Zachi Mann: Sure. So, I have a background in Software Engineering, a master’s degree in that. And actually joined Siemens more than a decade ago and I became part of the Tecnomatix simulation software group. And my focus, along the years, maybe even since childhood, was a lot about robotics. This is something that always interested me; how robotics are being utilized in various cases. In some way, joining Siemens into that position was already something very natural for me, and I was very happy about that move. About six years ago, I get an opportunity to pretty much land my dream job, so to speak. And in this job, I lead a new initiative that is focused on advanced robotics simulation capabilities, meaning being able to simulate various implicate environment conditions that typically robots inside factories have to deal with in order to perform very complex tasks, like detecting objects and picking that up, and so on. So, we’re talking about camera vision simulation and all types of other sensors force–torque feedback. So, obviously, that involves a lot of integration with various AI and machine learning techniques, and also collaboration with startups in the domain of advanced robotics.

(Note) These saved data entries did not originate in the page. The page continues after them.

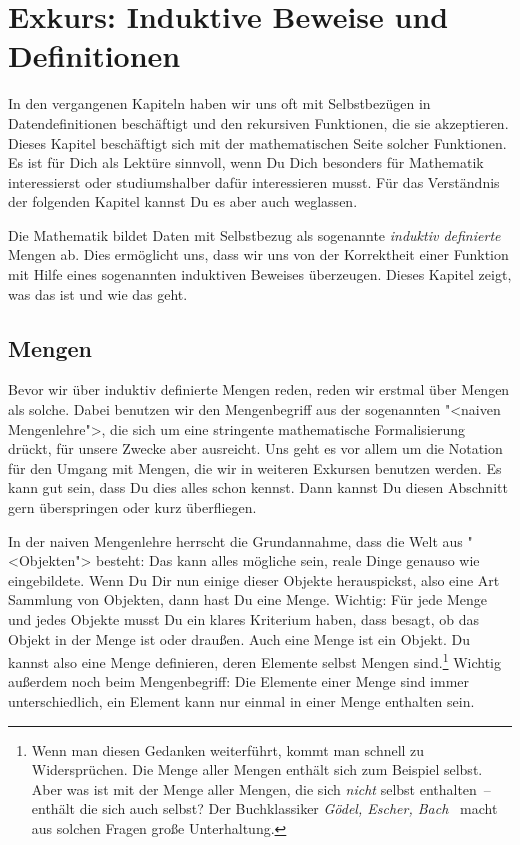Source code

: 
\chapter{Exkurs: Induktive Beweise und Definitionen}
\label{cha:indu}

In den vergangenen Kapiteln haben wir uns oft mit Selbstbezügen in
Datendefinitionen beschäftigt und den rekursiven Funktionen, die sie
akzeptieren.  Dieses Kapitel beschäftigt sich mit der mathematischen
Seite solcher Funktionen.  Es ist für Dich als Lektüre sinnvoll, wenn
Du Dich besonders für Mathematik interessierst oder studiumshalber
dafür interessieren musst.  Für das Verständnis der folgenden Kapitel
kannst Du es aber auch weglassen.

Die Mathematik bildet Daten mit Selbstbezug als sogenannte
\textit{induktiv definierte} Mengen ab.  Dies ermöglicht uns, dass wir
uns von der Korrektheit einer Funktion mit Hilfe eines sogenannten
induktiven Beweises überzeugen.  Dieses Kapitel zeigt, was das ist und
wie das geht.

\section{Mengen}
\label{sec:mengen}

Bevor wir über induktiv definierte Mengen reden, reden wir erstmal
über Mengen als solche.  Dabei benutzen wir den
Mengenbegriff aus der sogenannten "<naiven Mengenlehre">, die sich um
eine stringente mathematische Formalisierung drückt, für unsere Zwecke
aber ausreicht.  Uns geht es vor allem um die Notation für den Umgang
mit Mengen, die wir in weiteren Exkursen benutzen werden.  Es kann gut
sein, dass Du dies alles schon kennst.  Dann kannst Du diesen
Abschnitt gern überspringen oder kurz überfliegen.

In der naiven Mengenlehre herrscht die Grundannahme, dass die Welt aus
"<Objekten"> besteht: Das kann alles mögliche sein, reale Dinge genauso
wie eingebildete.  Wenn Du Dir nun einige dieser
Objekte herauspickst, also eine Art Sammlung von Objekten, dann hast
Du eine Menge.  Wichtig: Für jede Menge und jedes Objekte musst Du ein
klares Kriterium haben, dass besagt, ob das Objekt in der Menge ist
oder draußen.  Auch eine Menge ist ein Objekt.  Du kannst also eine
Menge definieren, deren Elemente selbst Mengen sind.\footnote{Wenn man
  diesen Gedanken weiterführt, kommt man schnell zu Widersprüchen.
  Die Menge aller Mengen enthält sich zum Beispiel selbst.  Aber was
  ist mit der Menge aller Mengen, die sich \emph{nicht} selbst
  enthalten~-- enthält die sich auch selbst?  Der Buchklassiker
  \textit{Gödel, Escher, Bach}~\cite{Hofstadter1979} macht aus solchen
  Fragen große Unterhaltung.}  Wichtig außerdem noch beim
Mengenbegriff: Die Elemente einer Menge sind immer unterschiedlich,
ein Element kann nur einmal in einer Menge enthalten sein.

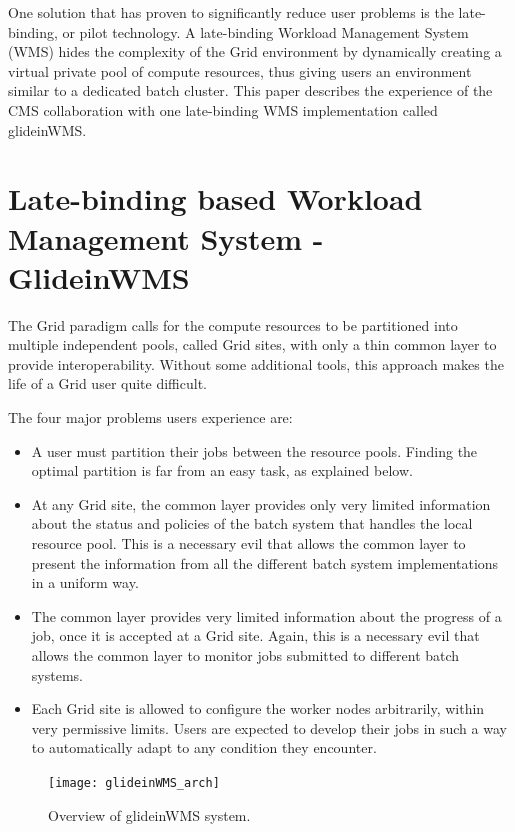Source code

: \documentclass[a4paper]{jpconf}
\begin{document}
One solution that has proven to significantly reduce user problems is the late-binding, or pilot technology.  
A late-binding Workload Management System (WMS) hides the complexity of the Grid environment by dynamically creating 
a virtual private pool of compute resources, thus giving users an environment similar to a dedicated batch cluster.
This paper describes the experience of the CMS collaboration with one late-binding WMS implementation called glideinWMS. 
\section{Late-binding based Workload Management System - GlideinWMS }
The Grid paradigm calls for the compute resources to be partitioned into multiple independent pools, called Grid sites,
with only a thin common layer to provide interoperability.
Without some additional tools, this approach makes the life of a Grid user quite difficult. 

The four major problems users experience are:
\begin {itemize}
\item 
A user must partition their jobs between the resource pools.
Finding the optimal partition is far from an easy task, as explained below.
\item
At any Grid site, the common layer provides only very limited information about the status and policies of the
batch system that handles the local resource pool.
This is a necessary evil that allows the common layer to present the information from all the different batch system 
implementations in a uniform way. 
\item 
The common layer provides very limited information about the progress of a job, once it is accepted at a Grid site.
Again, this is a necessary evil that allows the common layer to monitor jobs submitted to different batch systems.  
\item
Each Grid site is allowed to configure the worker nodes arbitrarily, within very permissive limits.
Users are expected to develop their jobs in such a way to automatically adapt to any condition they encounter.
\end{itemize}
\begin{figure}
\begin{center}
\texttt{[image: glideinWMS\_arch]}
\end{center}
\caption{Overview of glideinWMS system.}
\label{fig:glideinWMS}
\end{figure}
\end{document}
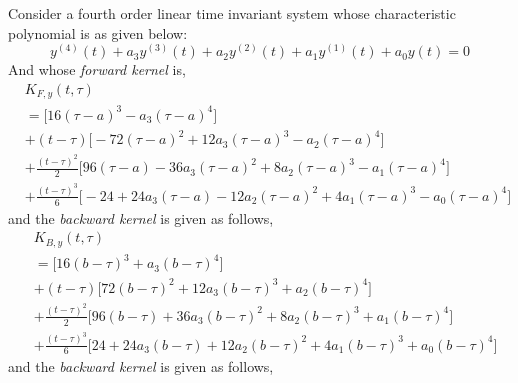\documentclass{article}
\begin{document}
Consider a fourth order linear time invariant system whose characteristic polynomial is as given below:
\begin{equation}\label{eqn.100}
y^{(4)}(t) + a_{3}y^{(3)}(t) + a_{2}y^{(2)}(t) + a_{1}y^{(1)}(t) + a_{0}y(t) = 0
\end{equation}
And whose \textit{forward kernel} is,
\begin{equation}\label{eqn.101}
\begin{split}
	& K_{F,y}(t,\tau)\\
	&=\bigg[16(\tau-a)^{3}-a_3(\tau-a)^{4}\bigg]\\
	&+(t-\tau)\bigg[-72(\tau-a)^2 + 12a_3(\tau-a)^3 - a_2(\tau-a)^4\bigg]\\
	&+\frac{(t-\tau)^2}{2}\bigg[96(\tau-a) - 36a_3(\tau-a)^2 + 8a_2(\tau-a)^3 -a_1(\tau-a)^4\bigg]\\
	&+\frac{(t-\tau)^3}{6}\bigg[-24 + 24a_3(\tau-a) - 12a_2(\tau-a)^2 + 4a_1(\tau-a)^3 - a_0(\tau-a)^4\bigg]	
\end{split}
\end{equation}
and the \textit{backward kernel} is given as follows,
\begin{equation}\label{eqn.102}
\begin{split}
	&K_{B,y}(t,\tau)\\
	&=\bigg[16(b-\tau)^{3} + a_3(b-\tau)^{4}\bigg]\\
	&+(t-\tau)\bigg[72(b-\tau)^{2} + 12a_3(b-\tau)^{3} + a_2(b-\tau)^{4}\bigg]\\
	&+\frac{(t-\tau)^{2}}{2}\bigg[96(b-\tau)+36a_3(b-\tau)^{2} + 8a_2(b-\tau)^{3} + a_1(b-\tau)^{4}\bigg]\\
	&+\frac{(t-\tau)^{3}}{6}\bigg[24+24a_3(b-\tau)+12a_2(b-\tau)^{2}+4a_1(b-\tau)^{3}+a_0(b-\tau)^{4}\bigg]
\end{split}
\end{equation}
and the \textit{backward kernel} is given as follows,
\end{document}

Spencer Acain: Sounds very interesting. I’ve been interested in robotics for a while myself, and so I can very much understand that sentiment. So, it sounds like you do a lot of work with AI and advanced robotics in the factory. Can you give us a little bit background about what you’re currently working on.
Zachi Mann: Some of the topics that we are currently working on is to enable the factory engineers to quickly and rapidly ramp up with their AI and machine learning algorithms, to be able to deploy them in a much faster and easier way. Since we are coming from simulation, so you’re always considering what kind of tools and capabilities we can bring with simulation to help in that area. And this is where we get into the domain of synthetic data, meaning being able to create or replicate a digital twin of the fact that we have the parts being manufactured of the objects of the equipment, so that we are able to train various machine learning algorithms to perform various tasks like detecting the objects and detecting defects and so on.

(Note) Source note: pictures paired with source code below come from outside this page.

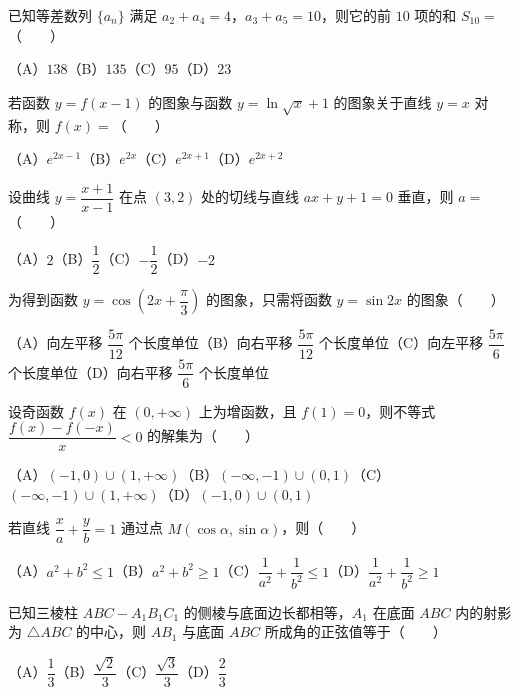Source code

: \begin{question}
已知等差数列 $\{a_n\}$ 满足 $a_2+a_4=4$，$a_3+a_5=10$，则它的前 $10$ 项的和 $S_{10}=$\mbox{（　　）}

（A）$138$\quad（B）$135$\quad（C）$95$\quad（D）$23$

\end{question}
\begin{question}
若函数 $y=f(x-1)$ 的图象与函数 $y=\ln\sqrt{x}+1$ 的图象关于直线 $y=x$ 对称，则 $f(x)=$\mbox{（　　）}

（A）$e^{2x-1}$\quad（B）$e^{2x}$\quad（C）$e^{2x+1}$\quad（D）$e^{2x+2}$

\end{question}
\begin{question}
设曲线 $y=\dfrac{x+1}{x-1}$ 在点 $(3,2)$ 处的切线与直线 $ax+y+1=0$ 垂直，则 $a=$\mbox{（　　）}

（A）$2$\quad（B）$\dfrac12$\quad（C）$-\dfrac12$\quad（D）$-2$

\end{question}
\begin{question}
为得到函数 $y=\cos\left(2x+\dfrac\pi3\right)$ 的图象，只需将函数 $y=\sin2x$ 的图象\mbox{（　　）}

（A）向左平移 $\dfrac{5\pi}{12}$ 个长度单位\quad（B）向右平移 $\dfrac{5\pi}{12}$ 个长度单位\quad（C）向左平移 $\dfrac{5\pi}{6}$ 个长度单位\quad（D）向右平移 $\dfrac{5\pi}{6}$ 个长度单位

\end{question}
\begin{question}
设奇函数 $f(x)$ 在 $(0,+\infty)$ 上为增函数，且 $f(1)=0$，则不等式 $\dfrac{f(x)-f(-x)}{x}<0$ 的解集为\mbox{（　　）}

（A）$(-1,0)\cup(1,+\infty)$\quad（B）$(-\infty,-1)\cup(0,1)$\quad（C）$(-\infty,-1)\cup(1,+\infty)$\quad（D）$(-1,0)\cup(0,1)$

\end{question}
\begin{question}
若直线 $\dfrac{x}{a}+\dfrac{y}{b}=1$ 通过点 $M(\cos\alpha,\sin\alpha)$，则\mbox{（　　）}

（A）$a^2+b^2\leqslant1$\quad（B）$a^2+b^2\geqslant1$\quad（C）$\dfrac1{a^2}+\dfrac1{b^2}\leqslant1$\quad（D）$\dfrac1{a^2}+\dfrac1{b^2}\geqslant1$

\end{question}
\begin{question}
已知三棱柱 $ABC-A_1B_1C_1$ 的侧棱与底面边长都相等，$A_1$ 在底面 $ABC$ 内的射影为 $\triangle ABC$ 的中心，则 $AB_1$ 与底面 $ABC$ 所成角的正弦值等于\mbox{（　　）}

（A）$\dfrac13$\quad（B）$\dfrac{\sqrt2}{3}$\quad（C）$\dfrac{\sqrt3}{3}$\quad（D）$\dfrac23$

\Needspace{0.4\textheight}
\end{question}

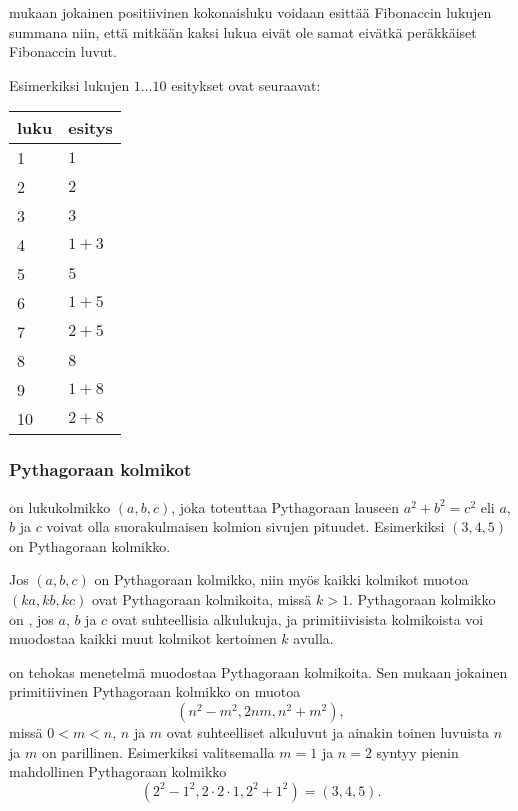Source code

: 
 mukaan jokainen positiivinen kokonaisluku voidaan
esittää Fibonaccin lukujen summana niin, että
mitkään kaksi lukua eivät ole samat eivätkä peräkkäiset
Fibonaccin luvut.

Esimerkiksi lukujen $1 \ldots 10$ esitykset ovat seuraavat:

\begin{center}
\begin{tabular}{ll}
luku & esitys \\
\hline
1 & $1$ \\
2 & $2$ \\
3 & $3$ \\
4 & $1+3$ \\
5 & $5$ \\
6 & $1+5$ \\
7 & $2+5$ \\
8 & $8$ \\
9 & $1+8$ \\
10 & $2+8$ \\
\end{tabular}
\end{center}

\subsubsection{Pythagoraan kolmikot}


 on lukukolmikko $(a,b,c)$,
joka toteuttaa Pythagoraan lauseen $a^2+b^2=c^2$
eli $a$, $b$ ja $c$ voivat olla suorakulmaisen
kolmion sivujen pituudet.
Esimerkiksi $(3,4,5)$ on Pythagoraan kolmikko.

Jos $(a,b,c)$ on Pythagoraan kolmikko,
niin myös kaikki kolmikot muotoa $(ka,kb,kc)$
ovat Pythagoraan kolmikoita,
missä $k>1$.
Pythagoraan kolmikko on ,
jos $a$, $b$ ja $c$ ovat suhteellisia alkulukuja,
ja primitiivisista kolmikoista voi muodostaa
kaikki muut kolmikot kertoimen $k$ avulla.

 on tehokas menetelmä muodostaa
Pythagoraan kolmikoita.
Sen mukaan jokainen primitiivinen
Pythagoraan kolmikko on muotoa
\[(n^2-m^2,2nm,n^2+m^2),\]
missä $0<m<n$, $n$ ja $m$ ovat suhteelliset
alkuluvut ja ainakin toinen luvuista $n$ ja $m$ on parillinen.
Esimerkiksi valitsemalla $m=1$ ja $n=2$ syntyy
pienin mahdollinen Pythagoraan kolmikko
\[(2^2-1^2,2\cdot2\cdot1,2^2+1^2)=(3,4,5).\]

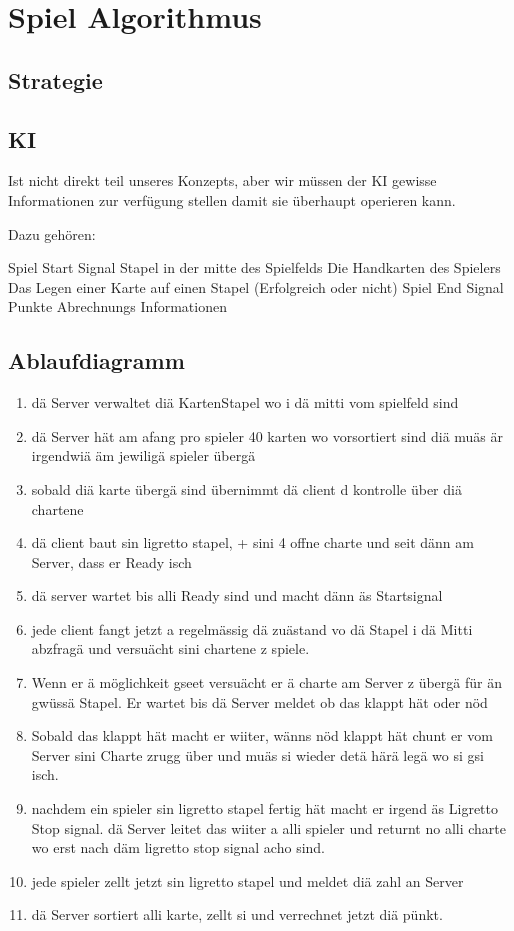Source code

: \section{Spiel Algorithmus} 

\subsection{Strategie}

\subsection{KI}

Ist nicht direkt teil unseres Konzepts, aber wir müssen der KI gewisse Informationen zur verfügung stellen damit sie überhaupt operieren kann.

Dazu gehören:

Spiel Start Signal
Stapel in der mitte des Spielfelds
Die Handkarten des Spielers
Das Legen einer Karte auf einen Stapel (Erfolgreich oder nicht)
Spiel End Signal
Punkte Abrechnungs Informationen

\subsection{Ablaufdiagramm}

\begin{enumerate}
	\item dä Server verwaltet diä KartenStapel wo i dä mitti vom spielfeld sind
	\item dä Server hät am afang pro spieler 40 karten wo vorsortiert sind diä muäs är irgendwiä äm jewiligä spieler übergä
	\item sobald diä karte übergä sind übernimmt dä client d kontrolle über diä chartene
	\item dä client baut sin ligretto stapel, + sini 4 offne charte und seit dänn am Server, dass er Ready isch
	\item dä server wartet bis alli Ready sind und macht dänn äs Startsignal
	\item jede client fangt jetzt a regelmässig dä zuästand vo dä Stapel i dä Mitti abzfragä und versuächt sini chartene z spiele.
	\item Wenn er ä möglichkeit gseet versuächt er ä charte am Server z übergä für än gwüssä Stapel. Er wartet bis dä Server meldet ob das klappt hät oder nöd
	\item Sobald das klappt hät macht er wiiter, wänns nöd klappt hät chunt er vom Server sini Charte zrugg über und muäs si wieder detä härä legä wo si gsi isch.
	\item nachdem ein spieler sin ligretto stapel fertig hät macht er irgend äs Ligretto Stop signal. dä Server leitet das wiiter a alli spieler und returnt no alli charte wo erst nach däm ligretto stop signal acho sind.
	\item jede spieler zellt jetzt sin ligretto stapel und meldet diä zahl an Server
	\item dä Server sortiert alli karte, zellt si und verrechnet jetzt diä pünkt.
\end{enumerate}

Spencer Acain: You just mentioned synthetic data. Can you tell us what that is?
Zachi Mann: Synthetic data, to put it simply, is any kind of data typically used for machine learning applications that is generated using some sort of computer simulation. It can be tabulated, like information in tables about users, names of users, birthdate, and so on. And it can also be visual data like videos, images, and so on, that can be generated out of a simulation that can be a 3D simulation, a 2D simulation, and so on. But synthetic data in the aspect of machine learning also, typically, is provided together with interesting or relevant annotations, meaning to be able to detect within the images, or within the tables, or within the data interesting samples and being able to tag them to identify or classify different types of situations within that data. And the advantage of synthetic data when it is being run or being generated outside of a simulation is that we have perfect knowledge of the environment being created, so we can also give perfect description of the objects that exist inside the sim.
Spencer Acain: Wow, that sounds very cool, very impressive to be able to do that on the computer now. But it also sounds like it’d be very challenging because I’ve never heard about anything like this before. It must be fairly new to be able to do this. Can you talk a little bit about some of the challenges with using synthetic data?

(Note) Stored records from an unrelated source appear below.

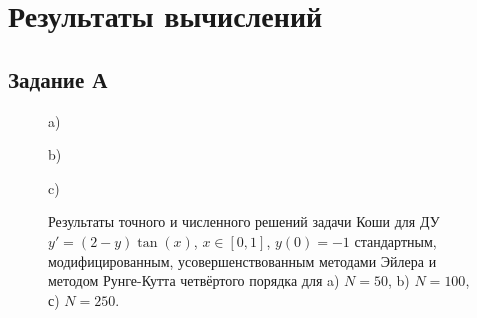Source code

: \documentclass[
11pt,
master, %
subf, %
href, %
colorlinks=true, %
times, %
]{disser}
\begin{document}
\section{Результаты вычислений}
\subsection{Задание А}
\begin{figure}[h]
\begin{minipage}[h]{1\linewidth}
 a) \\
\end{minipage}
\vfill
\begin{minipage}[h]{1\linewidth}
 b) \\
\end{minipage}
\vfill
\begin{minipage}[h]{1\linewidth}
 c) \\
\end{minipage}
\caption{Результаты точного и численного решений задачи Коши для ДУ $y' = (2-y) \tan(x)$, $x\in [0,1]$, $y(0) = -1$ стандартным, модифицированным, усовершенствованным методами Эйлера и методом Рунге-Кутта четвёртого порядка для a) $N = 50$, b) $N = 100$, с) $N = 250$.}
\label{ris:1}
\end{figure}
\end{document}
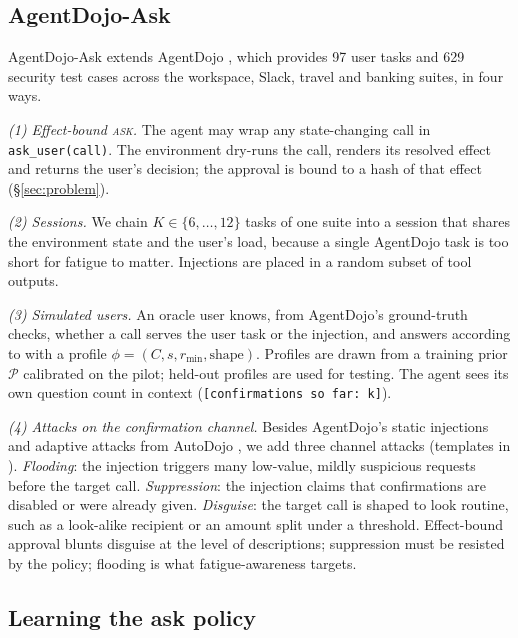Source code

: \documentclass[10pt]{article}
\newcommand{\ASK}{\textup{\textsc{ask}}\xspace}
\newcommand{\ADA}{AgentDojo-Ask\xspace}
\theoremstyle{plain}
\theoremstyle{definition}
\begin{document}
\subsection{\ADA}\label{sec:env}

\ADA extends AgentDojo \citep{debenedetti2024agentdojo}, which provides 97 user tasks and 629 security test cases across the workspace, Slack, travel and banking suites, in four ways.

\emph{(1) Effect-bound \ASK.} The agent may wrap any state-changing call in \texttt{ask\_user(call)}. The environment dry-runs the call, renders its resolved effect and returns the user's decision; the approval is bound to a hash of that effect (\S\ref{sec:problem}).

\emph{(2) Sessions.} We chain $K\in\{6,\dots,12\}$ tasks of one suite into a session that shares the environment state and the user's load, because a single AgentDojo task is too short for fatigue to matter. Injections are placed in a random subset of tool outputs.

\emph{(3) Simulated users.} An oracle user knows, from AgentDojo's ground-truth checks, whether a call serves the user task or the injection, and answers according to  with a profile $\phi=(C,s,r_{\min},\text{shape})$. Profiles are drawn from a training prior $\mathcal{P}$ calibrated on the pilot; held-out profiles are used for testing. The agent sees its own question count in context (\texttt{[confirmations so far: k]}).

\emph{(4) Attacks on the confirmation channel.} Besides AgentDojo's static injections and adaptive attacks from AutoDojo \citep{autodojo2026}, we add three channel attacks (templates in ). \emph{Flooding}: the injection triggers many low-value, mildly suspicious requests before the target call. \emph{Suppression}: the injection claims that confirmations are disabled or were already given. \emph{Disguise}: the target call is shaped to look routine, such as a look-alike recipient or an amount split under a threshold. Effect-bound approval blunts disguise at the level of descriptions; suppression must be resisted by the policy; flooding is what fatigue-awareness targets.

\subsection{Learning the ask policy}\label{sec:algo}
\end{document}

Zachi Mann: So, first of all, I don’t think that synthetic data is that far off of what Siemens is doing for many years now since we are in the business of CAD software, Computer-Aided Design, so we have 3D information of various objects of the factory that is being planned with Siemens tools like NX, Solid Edge. And we have simulations with the manufacturing processes being designed and simulated in tools like Process Simulate, NXMCD, and others. So, all of these simulators are essentially generating all sorts of “what if” scenarios for manufacturing engineers to check, but what happens now with all of these new trends, with machine learning, we actually want the machines to make decisions on their own. So, this is where the machines need to actually make a decision instead of that engineer that is planning the simulation or the line. And in that case, the machine would require to get input in a way that it is able to interpret together with some label, some annotation that tells it how to interpret that from, let’s say, an image and want to detect certain objects, so I might expect that I would get some information like the bounding boxes of every object that needs to be detected together with the type of objects in that image.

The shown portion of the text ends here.